By emplacing a floating boom net, the entrance to the important GUGI base in Olenya Bay north of Murmansk is partly protected against small drone attacks or enemy submarines on sabotage or espionage missions.The net goes from surface to seafloor and can both hold sensors and mines, in addition to serve as a physical underwater fence.
An image downloaded by the Barents Observer and taken by the European Union Space Program’s Sentinel-2 satellite from June 11 shows the new barrier. Although the resolution is low, the cross-bay net is clearly detectable.
By using the satellite service’s pixel option to see the difference between water and non-water, the contour of the protection net is clear. It looks like there is an opening mid-sea, either to let boats and submarines sailing to and from the base through or because parts of the net is somewhat deeper in the sea at the time the image was captured.
Similar in Sevastopol
After Ukrainian maritime drones attacked the Black Sea fleet’s naval base in Sevastopol last year, similar protection booms on the water were put in place. Also, Russia’s naval port near Novorossiysk has got floating protection layers.
It was a Norwegian military analyst with the tweeter account The Lookout who was first to discover the new net in Olenya Bay based on a June 4 satellite image.
H I Sutton, a British submarine expert, says the positioning of the net across the entrance to Olenya Bay “is significant” as the base is very unlike the other submarine bases on the Kola Peninsula.

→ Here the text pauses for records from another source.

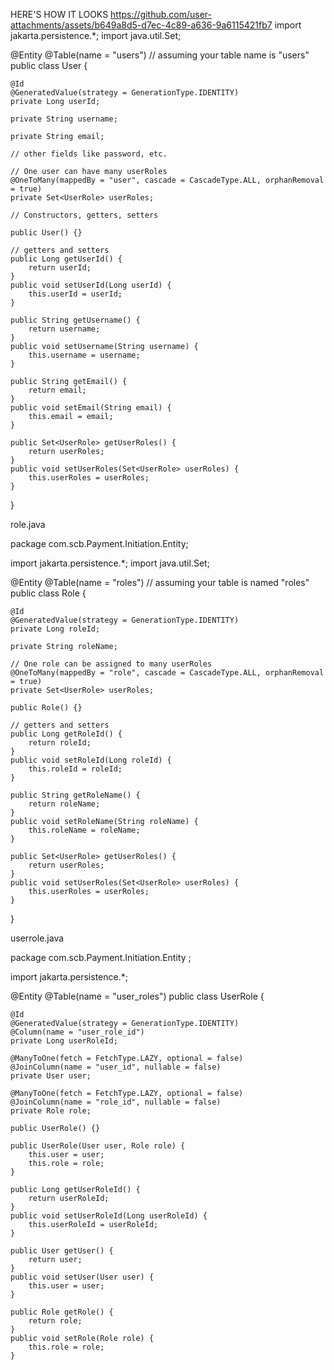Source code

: HERE'S HOW IT LOOKS
https://github.com/user-attachments/assets/b649a8d5-d7ec-4c89-a636-9a6115421fb7
import jakarta.persistence.*;
import java.util.Set;

@Entity
@Table(name = "users")  // assuming your table name is "users"
public class User {

    @Id
    @GeneratedValue(strategy = GenerationType.IDENTITY)
    private Long userId;

    private String username;

    private String email;

    // other fields like password, etc.

    // One user can have many userRoles
    @OneToMany(mappedBy = "user", cascade = CascadeType.ALL, orphanRemoval = true)
    private Set<UserRole> userRoles;

    // Constructors, getters, setters

    public User() {}

    // getters and setters
    public Long getUserId() {
        return userId;
    }
    public void setUserId(Long userId) {
        this.userId = userId;
    }

    public String getUsername() {
        return username;
    }
    public void setUsername(String username) {
        this.username = username;
    }

    public String getEmail() {
        return email;
    }
    public void setEmail(String email) {
        this.email = email;
    }

    public Set<UserRole> getUserRoles() {
        return userRoles;
    }
    public void setUserRoles(Set<UserRole> userRoles) {
        this.userRoles = userRoles;
    }
}


role.java

package  com.scb.Payment.Initiation.Entity;

import jakarta.persistence.*;
import java.util.Set;

@Entity
@Table(name = "roles")  // assuming your table is named "roles"
public class Role {

    @Id
    @GeneratedValue(strategy = GenerationType.IDENTITY)
    private Long roleId;

    private String roleName;

    // One role can be assigned to many userRoles
    @OneToMany(mappedBy = "role", cascade = CascadeType.ALL, orphanRemoval = true)
    private Set<UserRole> userRoles;

    public Role() {}

    // getters and setters
    public Long getRoleId() {
        return roleId;
    }
    public void setRoleId(Long roleId) {
        this.roleId = roleId;
    }

    public String getRoleName() {
        return roleName;
    }
    public void setRoleName(String roleName) {
        this.roleName = roleName;
    }

    public Set<UserRole> getUserRoles() {
        return userRoles;
    }
    public void setUserRoles(Set<UserRole> userRoles) {
        this.userRoles = userRoles;
    }
}

userrole.java

package com.scb.Payment.Initiation.Entity ;

import jakarta.persistence.*;

@Entity
@Table(name = "user_roles")
public class UserRole {

    @Id
    @GeneratedValue(strategy = GenerationType.IDENTITY)
    @Column(name = "user_role_id")
    private Long userRoleId;

    @ManyToOne(fetch = FetchType.LAZY, optional = false)
    @JoinColumn(name = "user_id", nullable = false)
    private User user;

    @ManyToOne(fetch = FetchType.LAZY, optional = false)
    @JoinColumn(name = "role_id", nullable = false)
    private Role role;

    public UserRole() {}

    public UserRole(User user, Role role) {
        this.user = user;
        this.role = role;
    }

    public Long getUserRoleId() {
        return userRoleId;
    }
    public void setUserRoleId(Long userRoleId) {
        this.userRoleId = userRoleId;
    }

    public User getUser() {
        return user;
    }
    public void setUser(User user) {
        this.user = user;
    }

    public Role getRole() {
        return role;
    }
    public void setRole(Role role) {
        this.role = role;
    }



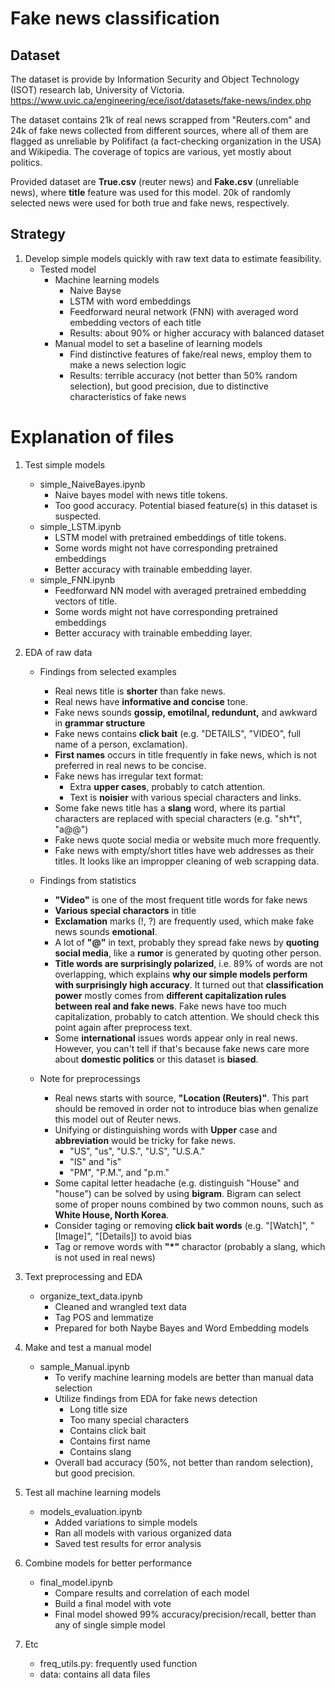 
# Fake news classification

## Dataset


The dataset is provide by Information Security and Object Technology (ISOT) research lab, University of Victoria.
https://www.uvic.ca/engineering/ece/isot/datasets/fake-news/index.php

The dataset contains 21k of real news scrapped from "Reuters.com" and 24k of fake news collected from different sources, where all of them are flagged as unreliable by Polififact (a fact-checking organization in the USA) and Wikipedia. The coverage of topics are various, yet mostly about politics.

Provided dataset are **True.csv** (reuter news) and **Fake.csv** (unreliable news), where **title** feature was used for this model. 20k of randomly selected news were used for both true and fake news, respectively.


## Strategy

1. Develop simple models quickly with raw text data to estimate feasibility.
    - Tested model
        - Machine learning models
            - Naive Bayse
            - LSTM with word embeddings
            - Feedforward neural network (FNN) with averaged word embedding vectors of each title
            - Results: about 90% or higher accuracy with balanced dataset
        - Manual model to set a baseline of learning models
            - Find distinctive features of fake/real news, employ them to make a news selection logic
            - Results: terrible accuracy (not better than 50% random selection), but good precision, due to distinctive characteristics of fake news






# Explanation of files

1. Test simple models
    - simple_NaiveBayes.ipynb 
        - Naive bayes model with news title tokens. 
        - Too good accuracy. Potential biased feature(s) in this dataset is suspected.
    - simple_LSTM.ipynb
        - LSTM model with pretrained embeddings of title tokens. 
        - Some words might not have corresponding pretrained embeddings
        - Better accuracy with trainable embedding layer.
    - simple_FNN.ipynb
        - Feedforward NN model with averaged pretrained embedding vectors of title. 
        - Some words might not have corresponding pretrained embeddings
        - Better accuracy with trainable embedding layer.

2. EDA of raw data
    - Findings from selected examples
        - Real news title is **shorter** than fake news.
        - Real news have **informative and concise** tone.
        - Fake news sounds **gossip, emotilnal, redundunt,** and awkward in **grammar structure**
        - Fake news contains **click bait** (e.g. "DETAILS", "VIDEO", full name of a person, exclamation).
        - **First names** occurs in title frequently in fake news, which is not preferred in real news to be concise. 
        - Fake news has irregular text format:
            - Extra **upper cases**, probably to catch attention.
            - Text is **noisier** with various special characters and links.
        - Some fake news title has a **slang** word, where its partial characters are replaced with special characters (e.g. "sh\*t", "a@@")
        - Fake news quote social media or website much more frequently.
        - Fake news with empty/short titles have web addresses as their titles. It looks like an impropper cleaning of web scrapping data.
        
    - Findings from statistics
        - **"Video"** is one of the most frequent title words for fake news
        - **Various special charactors** in title
        - **Exclamation** marks (!, ?) are frequently used, which make fake news sounds **emotional**.
        - A lot of **"@"** in text, probably they spread fake news by **quoting social media**, like a **rumor** is generated by quoting other person.
        - **Title words are surprisingly polarized**, i.e. 89% of words are not overlapping, which explains **why our simple models perform with surprisingly high accuracy**. It turned out that **classification power** mostly comes from **different capitalization rules between real and fake news**. Fake news have too much capitalization, probably to catch attention. We should check this point again after preprocess text.
        - Some **international** issues words appear only in real news. However, you can't tell if that's because fake news care more about **domestic politics** or this dataset is **biased**.

    
    - Note for preprocessings
        - Real news starts with source, **"Location (Reuters)"**. This part should be removed in order not to introduce bias when genalize this model out of Reuter news.
        - Unifying or distinguishing words with **Upper** case and **abbreviation** would be tricky for fake news.
            - "US", "us", "U.S.", "U.S", "U.S.A."
            - "IS" and "is"
            - "PM", "P.M.", and "p.m."
        - Some capital letter headache (e.g. distinguish "House" and "house") can be solved by using **bigram**. Bigram can select some of proper nouns combined by two common nouns, such as **White House, North Korea**. 
        - Consider taging or removing **click bait words** (e.g. "[Watch]", "[Image]", "[Details]) to avoid bias
        - Tag or remove words with **"\*"** charactor (probably a slang, which is not used in real news)
        
3. Text preprocessing and EDA
    - organize_text_data.ipynb
        - Cleaned and wrangled text data
        - Tag POS and lemmatize
        - Prepared for both Naybe Bayes and Word Embedding models
        
4. Make and test a manual model
    - sample_Manual.ipynb
        - To verify machine learning models are better than manual data selection
        - Utilize findings from EDA for fake news detection
            - Long title size
            - Too many special characters
            - Contains click bait
            - Contains first name
            - Contains slang
        - Overall bad accuracy (50%, not better than random selection), but good precision.
    
5. Test all machine learning models
    - models_evaluation.ipynb
        - Added variations to simple models
        - Ran all models with various organized data
        - Saved test results for error analysis


6. Combine models for better performance
    - final_model.ipynb
        - Compare results and correlation of each model
        - Build a final model with vote
        - Final model showed 99% accuracy/precision/recall, better than any of single simple model
        

7. Etc
    - freq_utils.py: frequently used function
    - data: contains all data files
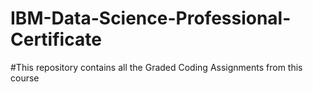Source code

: # IBM-Data-Science-Professional-Certificate
#This repository contains all the Graded Coding Assignments from this course
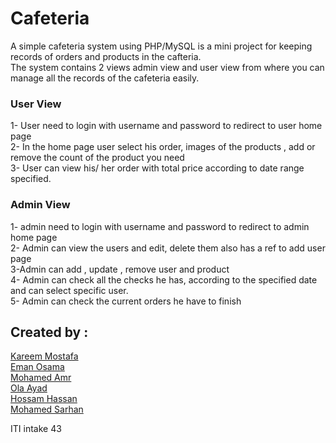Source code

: # Cafeteria
A simple cafeteria system using PHP/MySQL is a mini project for keeping records of orders and products in the cafteria.<br>
The system contains 2 views admin view and user view from where you can manage all the records of the cafeteria easily.

### User View
1- User need to login with username and password to redirect to user home page <br>
2- In the home page user select his order, images of the 
products , add or remove the count of the product you need <br>
3- User can view his/ her order with total price according to
date range specified. 

### Admin View
1- admin need to login with username and password to redirect to admin home page <br>
2- Admin can view the users and edit, delete them also has a ref to
add user page <br>
3-Admin can add , update , remove user and product <br> 
4- Admin can check all the checks he has, according to the
specified date and can select specific user. <br>
5- Admin can check the current orders he have to finish <br>




## Created by : 
[Kareem Mostafa](https://github.com/KMZ144) <br>
[Eman Osama](https://github.com/emanhewait) <br>
[Mohamed Amr](https://github.com/Mohamed-Amr07) <br>
[Ola Ayad](https://github.com/olaayadggg) <br>
[Hossam Hassan](https://github.com/hossam9348) <br>
[Mohamed Sarhan](https://github.com/MohamedSarhan7) <br>

ITI intake 43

“It is clear that it is a defense,” he writes in an article for Naval News. “It is not the type used to contain pollution or some other prosaic explanations,” he argues and concludes: “Russia is hardening its key base in the Arctic.”
Whether or not the protection net is created to protect against incoming sabotage drones or aimed to stop US Navy reconnaissance underwater vehicles sailing in from a mothership in the Barents Sea, is unknown. The Russian defense establishment never answers questions from the Barents Observer.
Secret seabed operations
The boom net can easily be moved by the staff in Olenya when their own vessels, or vessels bound for the Nerpa shipyard deeper into the bay, sail in or out.
Olenya is home to Russia’s spy submarines operated by GUGI, the Main Directorate of Deep-Sea Research under the Armed Forces.
With deep-diving nuclear-powered subs, the missions are often top secret. One of the subs sailing for GUGI from Olenya was the ill-fated Losharik. Conducting seafloor work in the Motovsky fjord in 2019, the submarine caught fire and the entire crew of 14 officers were killed.
Olenya is also homeport for the “Yantar” a modern special survey surface ship used by GUGI to map gas pipelines in the North Sea and Trans-Atlantic internet cables. The ship carries a deep-diving submarine, drones and sonar systems. Often when sailing, the “Yantar” turns off its AIS tracking system, making it difficult to monitor movements and whereabouts.
In a previous article, the Barents Observer detailed how Russian spy ships have increased activities around global data cables with assets from the Olenya Base on the Kola Peninsula.
Pushing fear
Attempting to create an atmosphere of fear, the Kremlin regularly hints to the West about the vulnerability of seafloor infrastructure.
On Wednesday this week, Russia’s Deputy head of the Security Council, Dmitry Medvedev, wrote on Telegram that there are no longer any moral restrictions left “to prevent us from destroying cables of communications of our enemies, laid along the seafloor.”
Medvedev has over the last years become a key hardline propaganda voice for the Kremlin, says Eskil Grendahl Sivertsen, a Norwegian expert on Russia’s cognitive warfare and influence operations.
Being a close ally of Vladimir Putin, Medvedev’s threats to attack subsea data cables triggered headlines in Europe and North America.
“From his current position, Medvedev frequently employs aggressive anti-Ukrainian and anti-Western rhetoric in support of Russia’s brutal and illegal war against Ukraine,” Sivertsen says to the Barents Observer.
“It is not surprising that his often threatening statements attract media attention in the West, which again is amplified on social media. As such, he plays a role in Russia’s propaganda machinery aimed at intimidating, confusing and inducing fear in Western audiences.”
Eskil Grendahl Sivertsen works with the Norwegian Defense Research Establishment (FFI).